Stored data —
^^^^^^^^
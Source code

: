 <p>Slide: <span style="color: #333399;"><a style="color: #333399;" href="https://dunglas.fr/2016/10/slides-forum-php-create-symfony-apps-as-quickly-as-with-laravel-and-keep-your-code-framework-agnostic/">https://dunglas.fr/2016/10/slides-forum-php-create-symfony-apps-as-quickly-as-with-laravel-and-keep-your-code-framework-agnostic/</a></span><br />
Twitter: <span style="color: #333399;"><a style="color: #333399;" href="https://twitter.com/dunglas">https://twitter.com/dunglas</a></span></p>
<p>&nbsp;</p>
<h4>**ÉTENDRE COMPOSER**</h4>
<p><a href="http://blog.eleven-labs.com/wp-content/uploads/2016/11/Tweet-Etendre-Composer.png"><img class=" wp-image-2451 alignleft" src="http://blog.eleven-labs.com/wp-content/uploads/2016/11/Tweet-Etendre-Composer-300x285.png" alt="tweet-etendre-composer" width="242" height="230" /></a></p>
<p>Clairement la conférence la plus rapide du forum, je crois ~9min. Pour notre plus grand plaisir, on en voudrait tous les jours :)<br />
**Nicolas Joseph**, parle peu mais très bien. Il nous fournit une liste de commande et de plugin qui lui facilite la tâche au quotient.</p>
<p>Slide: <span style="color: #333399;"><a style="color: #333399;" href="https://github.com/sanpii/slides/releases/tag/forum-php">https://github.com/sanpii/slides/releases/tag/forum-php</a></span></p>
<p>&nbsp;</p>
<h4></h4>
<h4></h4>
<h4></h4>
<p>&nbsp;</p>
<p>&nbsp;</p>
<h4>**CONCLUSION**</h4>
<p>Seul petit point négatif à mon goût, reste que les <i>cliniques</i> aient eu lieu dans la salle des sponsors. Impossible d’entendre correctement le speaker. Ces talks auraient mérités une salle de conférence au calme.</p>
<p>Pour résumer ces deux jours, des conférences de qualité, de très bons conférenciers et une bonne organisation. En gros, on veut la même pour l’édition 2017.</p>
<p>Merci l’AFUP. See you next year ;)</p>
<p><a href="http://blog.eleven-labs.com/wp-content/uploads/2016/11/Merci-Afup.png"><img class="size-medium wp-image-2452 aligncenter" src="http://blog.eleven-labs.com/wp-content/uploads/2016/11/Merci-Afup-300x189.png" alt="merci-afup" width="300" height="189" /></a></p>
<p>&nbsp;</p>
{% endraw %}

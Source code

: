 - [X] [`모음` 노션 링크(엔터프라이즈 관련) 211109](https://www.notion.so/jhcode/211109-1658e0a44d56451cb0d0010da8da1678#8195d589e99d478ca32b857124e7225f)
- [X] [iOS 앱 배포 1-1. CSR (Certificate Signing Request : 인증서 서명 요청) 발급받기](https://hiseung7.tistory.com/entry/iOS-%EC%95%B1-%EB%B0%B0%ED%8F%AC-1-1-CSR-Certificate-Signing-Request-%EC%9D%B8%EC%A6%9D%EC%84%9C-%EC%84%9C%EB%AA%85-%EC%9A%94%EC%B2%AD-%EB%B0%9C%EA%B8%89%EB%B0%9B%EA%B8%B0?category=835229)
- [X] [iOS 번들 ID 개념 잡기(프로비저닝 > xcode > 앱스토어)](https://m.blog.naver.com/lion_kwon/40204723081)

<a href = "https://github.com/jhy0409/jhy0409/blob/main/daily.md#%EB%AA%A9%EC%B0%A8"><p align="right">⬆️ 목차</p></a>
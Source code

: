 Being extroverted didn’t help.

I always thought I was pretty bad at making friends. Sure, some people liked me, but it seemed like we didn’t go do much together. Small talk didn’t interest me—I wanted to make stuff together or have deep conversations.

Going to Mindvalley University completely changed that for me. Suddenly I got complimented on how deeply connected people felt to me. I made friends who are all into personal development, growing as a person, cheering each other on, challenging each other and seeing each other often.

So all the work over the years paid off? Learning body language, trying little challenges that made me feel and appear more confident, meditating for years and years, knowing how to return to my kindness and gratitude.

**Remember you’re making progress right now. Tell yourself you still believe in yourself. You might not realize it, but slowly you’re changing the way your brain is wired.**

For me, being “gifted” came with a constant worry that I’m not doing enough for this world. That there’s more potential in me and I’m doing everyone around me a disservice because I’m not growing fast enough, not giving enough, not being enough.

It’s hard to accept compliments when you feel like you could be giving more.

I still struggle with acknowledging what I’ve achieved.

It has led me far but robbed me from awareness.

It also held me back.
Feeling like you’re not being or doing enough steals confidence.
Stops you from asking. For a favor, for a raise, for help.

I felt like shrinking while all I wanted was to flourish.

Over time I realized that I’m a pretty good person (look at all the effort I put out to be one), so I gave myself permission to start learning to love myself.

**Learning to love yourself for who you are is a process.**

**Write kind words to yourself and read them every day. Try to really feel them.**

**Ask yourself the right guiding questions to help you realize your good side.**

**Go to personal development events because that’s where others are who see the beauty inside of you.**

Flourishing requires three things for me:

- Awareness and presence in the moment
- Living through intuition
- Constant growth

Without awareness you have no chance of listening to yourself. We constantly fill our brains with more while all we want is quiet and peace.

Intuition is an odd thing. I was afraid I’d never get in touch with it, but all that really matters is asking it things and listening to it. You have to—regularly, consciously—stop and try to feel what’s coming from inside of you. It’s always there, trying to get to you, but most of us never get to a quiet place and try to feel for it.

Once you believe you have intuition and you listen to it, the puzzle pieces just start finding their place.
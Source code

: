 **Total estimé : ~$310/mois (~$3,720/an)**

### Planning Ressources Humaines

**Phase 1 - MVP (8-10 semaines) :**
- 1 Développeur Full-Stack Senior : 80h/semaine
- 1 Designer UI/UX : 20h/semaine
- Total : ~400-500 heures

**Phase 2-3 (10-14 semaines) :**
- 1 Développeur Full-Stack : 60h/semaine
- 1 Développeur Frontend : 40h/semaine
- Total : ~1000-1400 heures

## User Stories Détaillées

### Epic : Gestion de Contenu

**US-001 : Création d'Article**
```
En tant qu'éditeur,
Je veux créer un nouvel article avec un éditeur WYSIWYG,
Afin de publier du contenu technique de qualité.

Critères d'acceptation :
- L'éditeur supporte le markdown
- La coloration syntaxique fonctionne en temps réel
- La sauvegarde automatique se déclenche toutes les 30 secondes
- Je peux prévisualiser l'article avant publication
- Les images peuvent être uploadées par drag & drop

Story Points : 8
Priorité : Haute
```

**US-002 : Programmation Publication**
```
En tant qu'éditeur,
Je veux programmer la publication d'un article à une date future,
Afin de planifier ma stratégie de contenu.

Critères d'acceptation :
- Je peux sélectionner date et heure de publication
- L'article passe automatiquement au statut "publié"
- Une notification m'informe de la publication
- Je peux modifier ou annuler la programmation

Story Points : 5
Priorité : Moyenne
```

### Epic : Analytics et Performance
^^^^^^^^
DIRECTIONS — Print, without alteration, only the lines above between the one holding "Once you believe" and the one holding "- 1 Développeur Frontend : 40h/semaine", inclusive.

ANSWER SECTION —
Once you believe you have intuition and you listen to it, the puzzle pieces just start finding their place.
Source code

: **Total estimé : ~$310/mois (~$3,720/an)**

### Planning Ressources Humaines

**Phase 1 - MVP (8-10 semaines) :**
- 1 Développeur Full-Stack Senior : 80h/semaine
- 1 Designer UI/UX : 20h/semaine
- Total : ~400-500 heures

**Phase 2-3 (10-14 semaines) :**
- 1 Développeur Full-Stack : 60h/semaine
- 1 Développeur Frontend : 40h/semaine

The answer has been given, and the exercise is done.